EGFR mutation and risk factors in Lung Cancer:
  • EGFR is expressed in up to 93% of NSCLC patients in whom approximately 45% show overexpression[9].
  • Approximately 10% of patients with NSCLC in the US and 35% in East Asia have tumor associated EGFR mutations[10&11].
  • The mutations occur within EGFR exons 18-21, which encodes a portion of the EGFR kinase domain.
  • Approximately 90% of these mutations are exon 19 deletions or exon 21 point mutations[12] These mutations increase the kinase activity of EGFR, leading to hyperactivation of downstream pro-survival signaling pathways[13].
  • About 15–30% of NSCLCs harbour activating mutations in codons 12 and 13 of the KRAS gene[14]
  • Mutations in KRAS have been proposed as a mechanism of primary resistance to gefitinib and erlotinib
  • The EGFR has been found in the pathogenesis of multiple human tumours and higher levels of expressions of this receptor have been found in 30–40% of breast carcinomas and appears to confer a worse prognosis[15].
  • Overexpression of the receptor has also been noted frequently in breast, bladder, and ovarian tumours, and in various squamous carcinomas[15].
  • The EGFRvIII stimulates cell proliferation independently of ligand interaction[16] and enhances the tumourigenicity[17].
Reference:
  1. GLOBOCAN. Cancer incidence, mortality and prevalence worldwide (2000 estimates); 2001.
  2. Garcia de Pallazzo I, et al. (1993). Cancer Res, 53: 3217-20.
  3. Ferketich AK, et al. (2013). Cancer, 119: 847-53
  4. Ren JH, et al. (2012). Environ Mol Mutagen, 53:78-82
  5. Hsu KH, et al. (2015) PLoS One, 10:e0120852.
  6. Greenhalgh J, et al. (2016). Cochrane Database Syst Rev, CD010383
  7. Reck M, et al. (2013). Lancet, 382:709–19
  8. Scagliotti GV, et al. (2004). Clin Cancer Res, 10:4227–32
  9. Fontanini G, et al. (1998). Clin Cancer Res, 4:241-9.
  10. Lynch TJ, et al. (2004). N Engl J Med, 350(21):2129-39.
  11. Paez JG, et al. (2004). Science, 304(5676):1497-500.
  12. Ladanyi M1, and Pao W. (2008). Mod Pathol. 21(2):S16-22.
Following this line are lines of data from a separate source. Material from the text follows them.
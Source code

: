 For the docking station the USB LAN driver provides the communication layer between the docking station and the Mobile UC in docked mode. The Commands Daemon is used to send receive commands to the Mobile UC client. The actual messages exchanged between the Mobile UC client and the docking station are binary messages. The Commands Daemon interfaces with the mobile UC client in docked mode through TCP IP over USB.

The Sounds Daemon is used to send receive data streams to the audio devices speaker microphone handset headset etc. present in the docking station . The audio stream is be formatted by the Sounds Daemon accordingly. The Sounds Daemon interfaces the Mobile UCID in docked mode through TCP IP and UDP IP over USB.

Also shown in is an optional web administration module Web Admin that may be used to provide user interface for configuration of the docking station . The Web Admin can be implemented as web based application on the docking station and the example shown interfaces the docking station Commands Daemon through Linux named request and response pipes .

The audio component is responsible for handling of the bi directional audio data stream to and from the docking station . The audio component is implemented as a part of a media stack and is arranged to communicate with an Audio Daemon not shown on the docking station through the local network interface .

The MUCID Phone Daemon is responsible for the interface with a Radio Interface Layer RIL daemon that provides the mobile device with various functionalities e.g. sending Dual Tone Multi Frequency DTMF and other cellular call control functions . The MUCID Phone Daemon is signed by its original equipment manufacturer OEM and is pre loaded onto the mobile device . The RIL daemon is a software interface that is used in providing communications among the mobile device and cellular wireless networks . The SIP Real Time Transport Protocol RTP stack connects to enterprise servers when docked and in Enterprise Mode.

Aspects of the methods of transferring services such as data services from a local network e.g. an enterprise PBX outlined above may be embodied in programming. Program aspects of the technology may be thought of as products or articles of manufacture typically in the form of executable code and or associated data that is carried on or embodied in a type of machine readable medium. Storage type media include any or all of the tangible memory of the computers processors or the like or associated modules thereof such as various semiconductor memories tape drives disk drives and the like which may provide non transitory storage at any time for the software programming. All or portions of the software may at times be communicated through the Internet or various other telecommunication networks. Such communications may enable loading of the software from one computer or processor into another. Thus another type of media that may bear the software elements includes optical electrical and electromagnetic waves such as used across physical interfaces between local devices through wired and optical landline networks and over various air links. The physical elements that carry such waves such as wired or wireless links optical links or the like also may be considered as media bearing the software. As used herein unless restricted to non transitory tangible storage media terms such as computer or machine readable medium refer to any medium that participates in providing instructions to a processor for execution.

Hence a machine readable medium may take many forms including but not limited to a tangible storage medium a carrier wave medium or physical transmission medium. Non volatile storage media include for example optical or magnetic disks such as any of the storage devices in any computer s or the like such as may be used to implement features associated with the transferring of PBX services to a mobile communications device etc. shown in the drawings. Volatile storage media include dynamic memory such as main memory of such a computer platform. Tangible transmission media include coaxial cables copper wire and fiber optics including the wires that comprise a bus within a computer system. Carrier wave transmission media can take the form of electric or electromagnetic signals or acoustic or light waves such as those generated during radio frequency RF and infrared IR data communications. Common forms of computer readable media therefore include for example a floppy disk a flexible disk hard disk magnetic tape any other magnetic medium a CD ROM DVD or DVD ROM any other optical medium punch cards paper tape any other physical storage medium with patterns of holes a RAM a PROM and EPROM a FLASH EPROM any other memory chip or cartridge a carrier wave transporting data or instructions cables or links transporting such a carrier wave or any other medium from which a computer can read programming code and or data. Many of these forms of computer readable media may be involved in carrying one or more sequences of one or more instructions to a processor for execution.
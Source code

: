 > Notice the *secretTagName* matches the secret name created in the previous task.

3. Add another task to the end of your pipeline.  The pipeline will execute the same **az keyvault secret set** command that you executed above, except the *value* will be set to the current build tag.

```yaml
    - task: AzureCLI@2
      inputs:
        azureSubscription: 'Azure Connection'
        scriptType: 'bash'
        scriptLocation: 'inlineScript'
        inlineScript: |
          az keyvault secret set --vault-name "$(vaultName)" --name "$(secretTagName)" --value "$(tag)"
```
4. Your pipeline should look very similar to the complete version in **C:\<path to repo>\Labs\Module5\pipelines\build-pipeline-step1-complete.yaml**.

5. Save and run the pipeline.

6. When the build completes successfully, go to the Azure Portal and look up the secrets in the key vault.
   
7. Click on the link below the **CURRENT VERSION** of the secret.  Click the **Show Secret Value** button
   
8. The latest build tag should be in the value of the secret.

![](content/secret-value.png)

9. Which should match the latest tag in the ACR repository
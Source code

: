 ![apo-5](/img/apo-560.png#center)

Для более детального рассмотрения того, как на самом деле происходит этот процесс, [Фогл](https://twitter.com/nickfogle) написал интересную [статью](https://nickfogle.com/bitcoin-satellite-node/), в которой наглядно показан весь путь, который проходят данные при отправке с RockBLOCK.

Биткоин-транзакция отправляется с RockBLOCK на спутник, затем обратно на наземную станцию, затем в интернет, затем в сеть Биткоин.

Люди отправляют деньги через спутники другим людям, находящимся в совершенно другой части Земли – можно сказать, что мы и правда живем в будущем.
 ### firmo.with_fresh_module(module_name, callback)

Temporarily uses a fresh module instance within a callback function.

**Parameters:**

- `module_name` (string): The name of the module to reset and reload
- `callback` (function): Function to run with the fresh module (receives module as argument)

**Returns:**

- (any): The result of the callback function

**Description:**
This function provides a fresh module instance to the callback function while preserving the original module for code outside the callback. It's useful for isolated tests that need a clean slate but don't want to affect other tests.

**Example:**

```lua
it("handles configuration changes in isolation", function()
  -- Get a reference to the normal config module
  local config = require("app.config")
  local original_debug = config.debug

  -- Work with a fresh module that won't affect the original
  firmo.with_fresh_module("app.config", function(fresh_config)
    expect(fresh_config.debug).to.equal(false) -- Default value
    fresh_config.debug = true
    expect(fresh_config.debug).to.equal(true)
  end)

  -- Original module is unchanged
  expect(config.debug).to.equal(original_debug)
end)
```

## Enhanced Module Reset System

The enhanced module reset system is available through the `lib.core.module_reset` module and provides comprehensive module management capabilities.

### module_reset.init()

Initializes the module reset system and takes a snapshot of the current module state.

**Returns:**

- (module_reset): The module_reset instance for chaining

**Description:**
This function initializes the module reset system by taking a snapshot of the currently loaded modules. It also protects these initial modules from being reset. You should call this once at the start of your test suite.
  13. Sordella R1, et al. (2004). Science. 305(5687):1163-7.
  14. Mitsudomi, T. et al. (1991). Cancer Res. 51, 4999-5002.
  15. Harris AL., et al. (1992). Natl. Cancer Inst. Monogr, 11:181-187.
  16. Ekstrand AJ, et al. (1994). Oncogene, 9: 2313-20.
  17. Nishikawa R, et al. (1994). Proc Natl Acad Sci USA, 91: 7727-3128.